Feb 7: I mistakenly returned the first two homeworks before the grades were recorded. Please bring these papers to class so I can correctly record your grades. I apologize for the snafu.

Tuesday, January 17 First week. No homework due.
Tuesday, January 24 1.1: Problems 1,2,6,9,15*; 1.2: Problems 1,3,4,5*,6* [Problem 1.2.6 looks ugly, but simplifies using some trig identities. The final answer is quite simple.]
Tuesday, January 31 Section 1.3: 1, 4, 7*; Section 1.4: 2, 4; Section 1.5: 2, 4; Section 2.1: 1, 2
Tuesday, February 7 Problems 2.2.1, 2.2.2, 2.2.6, 2.2.8; 2.3.1, 2.3.2, 2.3.6; 3.3.1; 3.2.2
Tuesday, February 14 The cylinder x² + y² = 1 is a surface, and the book (Ex. 4.1.3) shows how to find an atlas with two surface patches (aka charts). Find an atlas with one chart. It can be done!
Problems 3.1.1, 4.1.2, 4.1.3, 4.2.2, 4.2.4, 4.2.5, 4.2.7, and 4.3.1 from the book.
Problem 4.1.3 says you can use a single chart, but this requires the result of the cylinder problem. If you can't solve the cylinder problem, just write a solution involving two charts for problem 4.1.3.

Tuesday, February 21 A short set, thanks to the exam. Problems 4.4.1, 4.4.3 (this is the reasoning behind Lagrange multipliers), 4.4.4, 4.5.1, 4.5.2, 4.5.3.

Tuesday, February 28 Problems 5.1.1, 5.1.2, 5.1.3, 5.2.2, 5.2.3, 5.2.4, 5.3.1, 5.3.2 and 5.3.3.

Tuesday, March 6 Problems 5.6.3, 5.6.4, 6.1.2, 6.1.3, 6.1.4, 6.2.1, 6.2.3

Tuesday, March 13 Spring break. No homework due.
Tuesday, March 20 No homework. Study for the exam instead!
Tuesday, March 27 Problems 6.3.4, 6.3.5, 6.4.3. Also, write up clean solutions to problems 2 and 3 from the midterm, including the "extra credit" part of problem 3. (I'll try to post the exam online from afar, but there's a chance that it won't appear until Sunday evening.)
Tuesday, April 3 Problems 7.1.1, 7.1.2, 7.1.3, 7.1.5, 7.1.6, 7.2.1, 7.2.2, and 7.2.3.

Tuesday, April 10 Work out the equations for parallel transport on the unit sphere in two ways: (1) with latitude/longitude coordinates and (2) with stereographic projection. In each case compute the Christoffel symbols. (We'll do much of (1) in class on Thursday).

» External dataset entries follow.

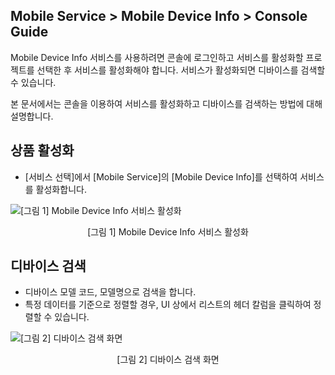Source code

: ## Mobile Service > Mobile Device Info > Console Guide

Mobile Device Info 서비스를 사용하려면 콘솔에 로그인하고 서비스를 활성화할 프로젝트를 선택한 후 서비스를 활성화해야 합니다. 서비스가 활성화되면 디바이스를 검색할 수 있습니다.

본 문서에서는 콘솔을 이용하여 서비스를 활성화하고 디바이스를 검색하는 방법에 대해 설명합니다.

## 상품 활성화

* [서비스 선택]에서 [Mobile Service]의 [Mobile Device Info]를 선택하여 서비스를 활성화합니다.

![[그림 1] Mobile Device Info 서비스 활성화](http://static.toastoven.net/prod_mobiledeviceinfo/img_cg_01.png)
<center>[그림 1] Mobile Device Info 서비스 활성화</center>

## 디바이스 검색 

* 디바이스 모델 코드, 모델명으로 검색을 합니다.
* 특정 데이터를 기준으로 정렬할 경우, UI 상에서 리스트의 헤더 칼럼을 클릭하여 정렬할 수 있습니다.

![[그림 2] 디바이스 검색 화면](http://static.toastoven.net/prod_mobiledeviceinfo/img_cg_02.png)
<center>[그림 2] 디바이스 검색 화면</center>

Now consider great circles going through the point (1,0,0), and imagine a satelite orbiting at constant speed along this path. Compute the coordinates as a function of time and show that they satisfy the geodesic equations. (You only need to do this for latitude/longitude.)

Now work out parallel transport along the following path, using latitude/longitude coordinates. Start at the north pole, head along the prime meridian until the latitude is THETA, then head due east until the longitude is PHI, and then head north to the pole. If you start with the vector (1,0,0) and move at around that path, what vector do you get at the end? What about if you start with the vector (0,1,0)? [Warning: strictly speaking, latitude and longitude don't make sense AT the north pole, so to do this properly you'll need to start and end a distance EPSILON away from the pole and then take a limit. Also, you may with to assume that THETA and PHI aren't multiples of pi/2, so that all of their trigonometric functions are well-defined.]
Problems 7.3.1, 7.3.6, 8.1.1, 8.1.7.

Tuesday, April 17 8.2.1, 8.2.2, 8.2.3, 8.3.1. Also, write up clean solutions to all of the problems on the exam. (I'll try to post the exam as soon after 12:30PM Thursday as possible. Solutions to the exam will also be posted, but as with solutions in the back of the book, look at them only after you've done your best on the problems.)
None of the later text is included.